Return the data word for word. Pictures are to be omitted.

# Task data

<<<<

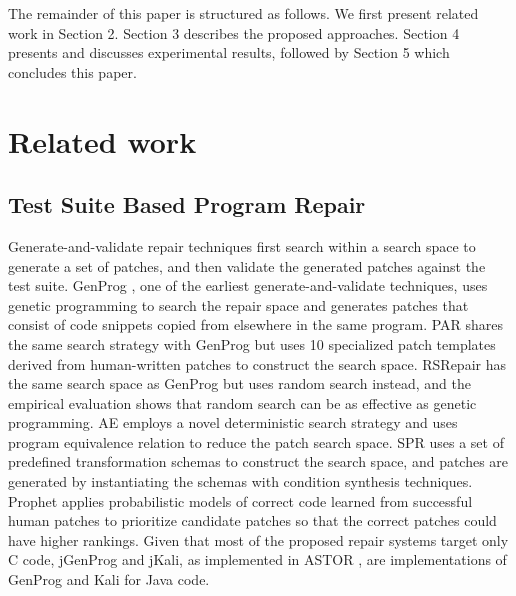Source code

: \documentclass[]{sig-alternate}
\begin{document}
The remainder of this paper is structured as follows. We first present related work in Section 2. Section 3 describes the proposed approaches. Section 4 presents and discusses experimental results, followed by Section 5 which concludes this paper. 



\section{Related work}

\subsection{Test Suite Based Program Repair}
Generate-and-validate repair techniques first search within a search space to generate a set of patches, and then validate the generated patches against the test suite. GenProg \cite{genprog}, one of the earliest generate-and-validate techniques, uses genetic programming to search the repair space and generates patches that consist of code snippets copied from elsewhere in the same program.  PAR \cite{kim2013automatic} shares the same search strategy with GenProg but uses 10 specialized patch templates derived from human-written patches to construct the search space. RSRepair \cite{rsrepair} has the same search space as GenProg but uses random search instead, and the empirical evaluation shows that random search can be as effective as genetic programming. AE \cite{6693094} employs a novel deterministic search strategy and uses program equivalence relation to reduce the patch search space. SPR \cite{spr} uses a set of predefined transformation schemas to construct the search space, and patches are generated by instantiating the schemas with condition synthesis techniques. Prophet \cite{prophet} applies probabilistic models of correct code learned from successful human patches to prioritize candidate patches so that the correct patches could have higher rankings. Given that most of the proposed repair systems target only C code, jGenProg and jKali, as implemented in ASTOR \cite{astor2016}, are implementations of GenProg and Kali for Java code. 
\end{document}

>>>>

# Task answer
Source code

: \documentclass[]{sig-alternate}
\begin{document}
The remainder of this paper is structured as follows. We first present related work in Section 2. Section 3 describes the proposed approaches. Section 4 presents and discusses experimental results, followed by Section 5 which concludes this paper. 



\section{Related work}

\subsection{Test Suite Based Program Repair}
Generate-and-validate repair techniques first search within a search space to generate a set of patches, and then validate the generated patches against the test suite. GenProg \cite{genprog}, one of the earliest generate-and-validate techniques, uses genetic programming to search the repair space and generates patches that consist of code snippets copied from elsewhere in the same program.  PAR \cite{kim2013automatic} shares the same search strategy with GenProg but uses 10 specialized patch templates derived from human-written patches to construct the search space. RSRepair \cite{rsrepair} has the same search space as GenProg but uses random search instead, and the empirical evaluation shows that random search can be as effective as genetic programming. AE \cite{6693094} employs a novel deterministic search strategy and uses program equivalence relation to reduce the patch search space. SPR \cite{spr} uses a set of predefined transformation schemas to construct the search space, and patches are generated by instantiating the schemas with condition synthesis techniques. Prophet \cite{prophet} applies probabilistic models of correct code learned from successful human patches to prioritize candidate patches so that the correct patches could have higher rankings. Given that most of the proposed repair systems target only C code, jGenProg and jKali, as implemented in ASTOR \cite{astor2016}, are implementations of GenProg and Kali for Java code. 
\end{document}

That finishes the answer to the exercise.